Barbara was not allowed to tell her story. The only bits of Barbara that exist are in a handful of photographs, the records of her hospital treatment and the memories of her sister. When Barbara died, Goldin also became virtually mute and was also sent away from home. One of the few things that Goldin talks about in relation to her childhood was remembering her mother begging them not to tell anyone what was going on. The one constant running through Goldin’s memories was the lack of a voice to talk about them with.
Goldin found her voice in and had her life saved by photography. It not only gave her a reason to exist, it gave her a way of documenting the lives of people, herself included, who otherwise had no agency and no voice. She couldn’t save her sister but she might save people like her. She photographs the life she chose when she was removed from the life she was born into. Photography speaks for her, but most powerfully for Goldin, it also has no voice that can be taken away. The images she makes are what holds her message and her power.

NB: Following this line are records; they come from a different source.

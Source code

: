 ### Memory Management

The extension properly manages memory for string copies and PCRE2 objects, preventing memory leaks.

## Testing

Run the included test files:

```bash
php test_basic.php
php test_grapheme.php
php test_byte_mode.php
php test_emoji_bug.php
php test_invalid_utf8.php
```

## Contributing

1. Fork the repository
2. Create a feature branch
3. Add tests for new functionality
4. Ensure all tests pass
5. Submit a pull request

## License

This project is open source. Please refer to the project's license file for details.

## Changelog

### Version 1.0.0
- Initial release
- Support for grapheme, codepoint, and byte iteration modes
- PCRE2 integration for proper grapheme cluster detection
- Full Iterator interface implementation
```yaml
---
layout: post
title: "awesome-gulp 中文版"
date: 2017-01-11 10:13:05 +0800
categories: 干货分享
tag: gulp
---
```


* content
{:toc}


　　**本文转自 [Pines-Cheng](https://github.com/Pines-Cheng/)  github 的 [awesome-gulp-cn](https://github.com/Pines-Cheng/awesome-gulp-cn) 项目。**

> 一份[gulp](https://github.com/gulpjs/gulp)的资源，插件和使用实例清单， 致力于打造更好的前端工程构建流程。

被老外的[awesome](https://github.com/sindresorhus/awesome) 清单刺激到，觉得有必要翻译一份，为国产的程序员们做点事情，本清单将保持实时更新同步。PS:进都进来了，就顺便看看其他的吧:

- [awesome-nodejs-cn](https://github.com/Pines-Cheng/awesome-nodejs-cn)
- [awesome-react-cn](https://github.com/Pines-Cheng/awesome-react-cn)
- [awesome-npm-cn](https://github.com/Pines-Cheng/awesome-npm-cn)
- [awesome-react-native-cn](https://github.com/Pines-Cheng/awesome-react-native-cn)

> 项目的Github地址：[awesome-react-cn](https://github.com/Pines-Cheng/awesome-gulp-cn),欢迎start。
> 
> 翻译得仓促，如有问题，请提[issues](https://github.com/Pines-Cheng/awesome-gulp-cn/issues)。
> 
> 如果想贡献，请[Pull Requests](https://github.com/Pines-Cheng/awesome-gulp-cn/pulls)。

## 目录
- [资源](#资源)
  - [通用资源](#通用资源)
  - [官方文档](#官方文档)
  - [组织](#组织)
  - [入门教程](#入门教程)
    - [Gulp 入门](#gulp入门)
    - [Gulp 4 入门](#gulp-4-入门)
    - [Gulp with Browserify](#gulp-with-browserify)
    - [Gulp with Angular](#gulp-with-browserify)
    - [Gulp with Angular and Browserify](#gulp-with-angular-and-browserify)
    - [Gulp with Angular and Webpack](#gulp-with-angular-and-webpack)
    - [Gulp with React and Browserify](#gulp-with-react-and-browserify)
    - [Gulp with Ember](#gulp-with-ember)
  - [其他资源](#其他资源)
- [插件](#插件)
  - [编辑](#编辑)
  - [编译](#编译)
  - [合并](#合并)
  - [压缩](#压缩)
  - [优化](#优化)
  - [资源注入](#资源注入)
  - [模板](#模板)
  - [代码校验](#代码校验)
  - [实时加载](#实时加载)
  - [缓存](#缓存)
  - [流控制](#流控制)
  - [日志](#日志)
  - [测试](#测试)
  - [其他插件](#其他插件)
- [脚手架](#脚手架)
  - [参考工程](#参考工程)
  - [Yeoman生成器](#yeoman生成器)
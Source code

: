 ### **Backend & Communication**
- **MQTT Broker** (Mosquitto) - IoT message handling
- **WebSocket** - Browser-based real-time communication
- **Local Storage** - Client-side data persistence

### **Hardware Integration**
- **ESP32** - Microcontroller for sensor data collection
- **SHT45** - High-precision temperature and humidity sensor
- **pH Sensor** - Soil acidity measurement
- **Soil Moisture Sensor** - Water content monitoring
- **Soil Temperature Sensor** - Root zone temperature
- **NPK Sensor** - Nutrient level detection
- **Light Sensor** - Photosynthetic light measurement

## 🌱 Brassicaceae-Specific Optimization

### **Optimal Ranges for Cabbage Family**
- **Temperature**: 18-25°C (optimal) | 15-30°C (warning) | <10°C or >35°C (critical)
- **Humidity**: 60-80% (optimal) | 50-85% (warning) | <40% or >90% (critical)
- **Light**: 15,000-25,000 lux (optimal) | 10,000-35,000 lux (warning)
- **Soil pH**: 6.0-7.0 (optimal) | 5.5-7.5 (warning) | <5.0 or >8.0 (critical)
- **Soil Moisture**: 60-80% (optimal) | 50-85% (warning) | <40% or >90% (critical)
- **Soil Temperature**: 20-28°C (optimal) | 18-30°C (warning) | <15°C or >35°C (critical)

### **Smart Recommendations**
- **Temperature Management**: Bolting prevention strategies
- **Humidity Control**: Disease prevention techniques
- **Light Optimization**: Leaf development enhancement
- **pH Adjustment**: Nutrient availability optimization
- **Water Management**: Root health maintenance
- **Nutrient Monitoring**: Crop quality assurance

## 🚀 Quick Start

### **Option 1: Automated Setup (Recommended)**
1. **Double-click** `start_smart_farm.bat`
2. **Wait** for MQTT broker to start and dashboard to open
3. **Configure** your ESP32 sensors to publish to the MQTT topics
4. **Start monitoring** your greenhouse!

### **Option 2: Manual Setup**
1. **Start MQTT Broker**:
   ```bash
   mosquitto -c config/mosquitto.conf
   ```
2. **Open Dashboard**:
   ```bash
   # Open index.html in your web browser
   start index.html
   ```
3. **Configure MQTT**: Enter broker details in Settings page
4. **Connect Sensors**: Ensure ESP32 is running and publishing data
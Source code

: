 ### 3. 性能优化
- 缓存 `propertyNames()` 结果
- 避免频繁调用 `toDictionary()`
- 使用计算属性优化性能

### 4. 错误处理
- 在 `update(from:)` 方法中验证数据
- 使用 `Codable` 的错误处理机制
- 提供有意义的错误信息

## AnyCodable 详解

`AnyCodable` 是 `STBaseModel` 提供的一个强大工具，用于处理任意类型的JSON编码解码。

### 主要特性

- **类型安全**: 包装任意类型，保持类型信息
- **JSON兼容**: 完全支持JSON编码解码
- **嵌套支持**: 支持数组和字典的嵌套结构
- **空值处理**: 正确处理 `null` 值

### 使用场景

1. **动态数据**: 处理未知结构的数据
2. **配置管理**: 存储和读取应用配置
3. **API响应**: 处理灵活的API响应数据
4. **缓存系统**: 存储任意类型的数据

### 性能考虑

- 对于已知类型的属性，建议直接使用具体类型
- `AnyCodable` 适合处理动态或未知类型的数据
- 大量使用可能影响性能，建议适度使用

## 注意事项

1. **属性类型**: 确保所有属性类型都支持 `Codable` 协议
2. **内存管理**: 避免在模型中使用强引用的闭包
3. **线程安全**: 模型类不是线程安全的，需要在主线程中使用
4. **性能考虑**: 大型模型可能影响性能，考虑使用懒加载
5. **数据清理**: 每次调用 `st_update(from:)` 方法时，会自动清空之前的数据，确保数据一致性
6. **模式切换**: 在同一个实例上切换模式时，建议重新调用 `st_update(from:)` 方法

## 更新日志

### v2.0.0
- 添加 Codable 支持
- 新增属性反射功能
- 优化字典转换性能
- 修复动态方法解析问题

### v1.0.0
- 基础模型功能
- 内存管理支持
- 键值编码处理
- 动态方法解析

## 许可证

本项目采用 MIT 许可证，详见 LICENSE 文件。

She prefaces the showing of grouped, narrative slides of her work by saying,‘It’s easy to make your life into a story,’ but talks about the photographs being a cleaned up version of the memories, which are far dirtier and more complicated. The memories are, she says, ‘in your body.’
This leads me to wonder if what compels Goldin to click the shutter is an embodied memory that physically demands the documentary process, like a compulsive tic. The majority of Goldin’s photographs are centred on portraiture and the body, and many of them are what we might think of as filthy, in all senses of the word. Her photographic space is intimate and seemingly confessional. You fall into the images as if you, the viewer were standing just outside the shot at the time it was taken. You are invited into a world where reality plays out across the raw angles of bodies in motion. She depicts drag queens and transvestites, queer love, addicts and addiction, illness and death, physical violence and abuse and every kind of bodily expression. The photographs capture moments being created by bodies and moments inhabiting bodies.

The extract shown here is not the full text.